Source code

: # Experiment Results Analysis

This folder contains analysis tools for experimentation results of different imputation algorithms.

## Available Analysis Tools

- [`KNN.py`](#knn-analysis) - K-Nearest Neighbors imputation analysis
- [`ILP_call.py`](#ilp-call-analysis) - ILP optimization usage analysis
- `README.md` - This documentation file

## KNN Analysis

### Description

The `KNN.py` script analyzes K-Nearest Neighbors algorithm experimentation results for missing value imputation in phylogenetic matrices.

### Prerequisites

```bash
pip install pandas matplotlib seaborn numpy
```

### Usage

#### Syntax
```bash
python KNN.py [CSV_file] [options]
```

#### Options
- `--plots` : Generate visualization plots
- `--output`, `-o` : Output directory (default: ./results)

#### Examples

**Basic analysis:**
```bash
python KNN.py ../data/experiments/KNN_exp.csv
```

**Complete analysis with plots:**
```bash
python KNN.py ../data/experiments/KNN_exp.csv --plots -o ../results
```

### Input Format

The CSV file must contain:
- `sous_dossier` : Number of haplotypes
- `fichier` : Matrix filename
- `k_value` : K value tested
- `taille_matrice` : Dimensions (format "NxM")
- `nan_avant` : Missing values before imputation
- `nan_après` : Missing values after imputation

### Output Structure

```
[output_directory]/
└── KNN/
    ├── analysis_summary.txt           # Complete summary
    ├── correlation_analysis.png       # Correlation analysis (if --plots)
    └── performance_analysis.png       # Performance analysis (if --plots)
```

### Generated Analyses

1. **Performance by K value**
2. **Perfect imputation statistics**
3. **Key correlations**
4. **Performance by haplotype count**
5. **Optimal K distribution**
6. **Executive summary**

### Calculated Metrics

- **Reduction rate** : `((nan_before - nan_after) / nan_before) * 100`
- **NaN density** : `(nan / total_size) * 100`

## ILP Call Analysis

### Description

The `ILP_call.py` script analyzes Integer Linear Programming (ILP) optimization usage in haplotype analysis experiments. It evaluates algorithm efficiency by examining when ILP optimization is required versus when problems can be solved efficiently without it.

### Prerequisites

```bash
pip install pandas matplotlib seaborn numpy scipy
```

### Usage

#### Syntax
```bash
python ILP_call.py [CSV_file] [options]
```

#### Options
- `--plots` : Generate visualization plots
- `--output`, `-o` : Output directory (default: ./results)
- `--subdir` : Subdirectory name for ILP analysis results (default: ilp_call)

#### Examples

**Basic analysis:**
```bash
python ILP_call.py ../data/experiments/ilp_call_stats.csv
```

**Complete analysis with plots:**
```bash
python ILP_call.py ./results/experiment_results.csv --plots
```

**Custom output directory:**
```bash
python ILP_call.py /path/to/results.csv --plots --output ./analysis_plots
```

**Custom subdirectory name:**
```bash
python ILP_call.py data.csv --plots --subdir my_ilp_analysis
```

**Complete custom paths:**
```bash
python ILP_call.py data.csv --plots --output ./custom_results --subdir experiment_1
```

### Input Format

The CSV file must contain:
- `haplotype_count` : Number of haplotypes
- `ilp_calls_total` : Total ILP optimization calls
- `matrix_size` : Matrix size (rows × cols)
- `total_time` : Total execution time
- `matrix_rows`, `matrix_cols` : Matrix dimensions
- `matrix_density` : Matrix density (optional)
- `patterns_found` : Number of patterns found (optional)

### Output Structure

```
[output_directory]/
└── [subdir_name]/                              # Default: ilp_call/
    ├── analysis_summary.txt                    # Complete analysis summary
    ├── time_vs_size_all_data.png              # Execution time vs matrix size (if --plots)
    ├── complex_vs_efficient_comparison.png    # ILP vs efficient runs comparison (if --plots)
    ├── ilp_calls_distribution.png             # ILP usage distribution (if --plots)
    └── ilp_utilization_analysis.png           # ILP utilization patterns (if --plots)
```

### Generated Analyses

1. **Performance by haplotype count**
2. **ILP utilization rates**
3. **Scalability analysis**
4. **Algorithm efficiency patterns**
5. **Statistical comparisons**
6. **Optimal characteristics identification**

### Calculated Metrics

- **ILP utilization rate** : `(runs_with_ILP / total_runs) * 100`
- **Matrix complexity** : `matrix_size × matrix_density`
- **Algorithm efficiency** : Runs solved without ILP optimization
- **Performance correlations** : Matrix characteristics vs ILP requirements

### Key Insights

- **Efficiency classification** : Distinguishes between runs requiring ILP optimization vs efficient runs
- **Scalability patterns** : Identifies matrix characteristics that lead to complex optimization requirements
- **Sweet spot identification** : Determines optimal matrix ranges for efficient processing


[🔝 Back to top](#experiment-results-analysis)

........

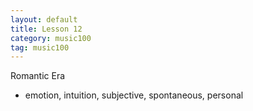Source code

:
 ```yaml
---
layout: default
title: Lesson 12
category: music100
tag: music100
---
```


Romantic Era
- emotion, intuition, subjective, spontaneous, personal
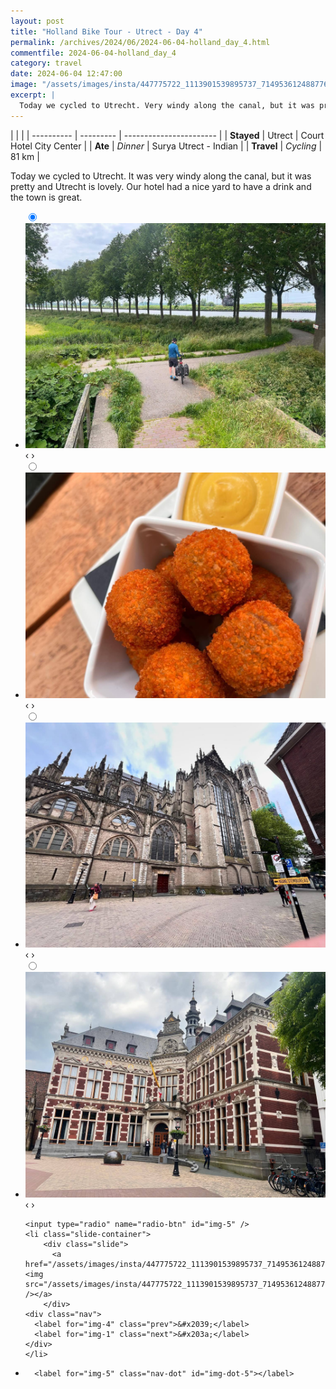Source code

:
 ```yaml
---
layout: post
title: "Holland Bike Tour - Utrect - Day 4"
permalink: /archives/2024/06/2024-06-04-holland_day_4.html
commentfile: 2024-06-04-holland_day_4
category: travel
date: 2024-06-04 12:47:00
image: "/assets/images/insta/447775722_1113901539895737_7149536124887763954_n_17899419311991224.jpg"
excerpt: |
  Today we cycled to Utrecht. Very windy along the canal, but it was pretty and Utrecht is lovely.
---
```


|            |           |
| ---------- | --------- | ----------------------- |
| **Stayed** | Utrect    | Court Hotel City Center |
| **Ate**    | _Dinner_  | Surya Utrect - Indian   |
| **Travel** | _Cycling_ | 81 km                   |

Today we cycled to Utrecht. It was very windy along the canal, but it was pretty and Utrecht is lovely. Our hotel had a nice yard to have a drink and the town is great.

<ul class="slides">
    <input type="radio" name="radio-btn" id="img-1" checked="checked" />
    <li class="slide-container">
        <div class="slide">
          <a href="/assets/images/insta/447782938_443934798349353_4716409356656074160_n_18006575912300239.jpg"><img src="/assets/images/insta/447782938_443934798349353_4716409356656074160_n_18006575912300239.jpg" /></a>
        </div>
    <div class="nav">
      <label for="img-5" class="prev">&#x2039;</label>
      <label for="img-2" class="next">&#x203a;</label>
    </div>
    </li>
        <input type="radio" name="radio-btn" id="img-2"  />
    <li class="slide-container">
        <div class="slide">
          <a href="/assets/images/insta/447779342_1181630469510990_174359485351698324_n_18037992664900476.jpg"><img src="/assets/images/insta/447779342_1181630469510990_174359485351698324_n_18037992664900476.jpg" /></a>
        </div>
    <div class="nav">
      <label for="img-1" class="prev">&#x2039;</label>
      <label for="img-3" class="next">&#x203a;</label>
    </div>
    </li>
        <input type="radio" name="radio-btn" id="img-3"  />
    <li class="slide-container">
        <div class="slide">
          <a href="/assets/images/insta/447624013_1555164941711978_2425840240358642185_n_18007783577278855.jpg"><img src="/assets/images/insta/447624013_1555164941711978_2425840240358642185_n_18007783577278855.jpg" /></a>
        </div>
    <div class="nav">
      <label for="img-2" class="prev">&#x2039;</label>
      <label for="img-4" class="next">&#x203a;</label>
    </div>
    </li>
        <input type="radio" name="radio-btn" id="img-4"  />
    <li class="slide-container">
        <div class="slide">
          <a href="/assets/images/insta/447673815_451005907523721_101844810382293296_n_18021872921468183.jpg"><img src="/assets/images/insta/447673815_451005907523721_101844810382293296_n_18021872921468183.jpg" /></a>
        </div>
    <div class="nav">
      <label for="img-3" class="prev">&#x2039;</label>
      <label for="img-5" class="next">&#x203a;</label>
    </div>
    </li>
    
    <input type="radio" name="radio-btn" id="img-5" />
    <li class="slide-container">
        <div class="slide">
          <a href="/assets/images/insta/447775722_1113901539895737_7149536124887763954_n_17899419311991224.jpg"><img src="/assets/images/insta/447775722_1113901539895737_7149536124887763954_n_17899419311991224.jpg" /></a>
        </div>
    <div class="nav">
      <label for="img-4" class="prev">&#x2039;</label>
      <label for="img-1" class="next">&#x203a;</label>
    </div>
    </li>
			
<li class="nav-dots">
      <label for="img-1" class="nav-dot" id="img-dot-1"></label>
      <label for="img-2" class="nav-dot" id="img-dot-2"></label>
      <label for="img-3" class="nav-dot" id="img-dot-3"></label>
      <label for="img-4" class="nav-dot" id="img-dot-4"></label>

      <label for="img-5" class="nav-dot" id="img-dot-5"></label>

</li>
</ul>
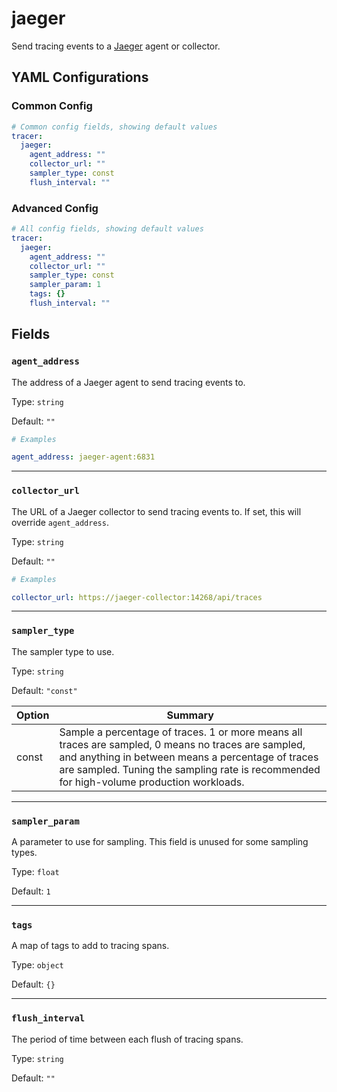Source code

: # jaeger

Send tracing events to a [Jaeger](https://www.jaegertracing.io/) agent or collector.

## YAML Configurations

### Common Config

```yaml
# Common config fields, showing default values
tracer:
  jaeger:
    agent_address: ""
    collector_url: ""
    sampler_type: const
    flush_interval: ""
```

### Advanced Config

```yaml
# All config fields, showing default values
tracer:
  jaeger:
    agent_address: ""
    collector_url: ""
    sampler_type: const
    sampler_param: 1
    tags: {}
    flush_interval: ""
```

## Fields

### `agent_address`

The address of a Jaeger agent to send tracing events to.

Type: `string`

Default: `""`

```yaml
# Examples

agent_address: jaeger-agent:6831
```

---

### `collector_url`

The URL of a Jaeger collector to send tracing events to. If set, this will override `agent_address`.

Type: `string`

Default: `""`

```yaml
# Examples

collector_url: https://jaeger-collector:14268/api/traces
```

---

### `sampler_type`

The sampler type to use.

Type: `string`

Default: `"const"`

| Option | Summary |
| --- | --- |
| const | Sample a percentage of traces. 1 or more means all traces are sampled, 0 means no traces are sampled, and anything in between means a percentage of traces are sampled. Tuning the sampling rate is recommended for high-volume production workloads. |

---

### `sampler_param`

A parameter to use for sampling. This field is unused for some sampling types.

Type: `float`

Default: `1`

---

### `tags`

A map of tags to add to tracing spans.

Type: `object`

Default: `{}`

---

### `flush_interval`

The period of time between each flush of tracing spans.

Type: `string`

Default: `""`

........

### What to produce
If a line in the records contains "between", report it.

### Output
- **Efficiency classification** : Distinguishes between runs requiring ILP optimization vs efficient runs
| const | Sample a percentage of traces. 1 or more means all traces are sampled, 0 means no traces are sampled, and anything in between means a percentage of traces are sampled. Tuning the sampling rate is recommended for high-volume production workloads. |
The period of time between each flush of tracing spans.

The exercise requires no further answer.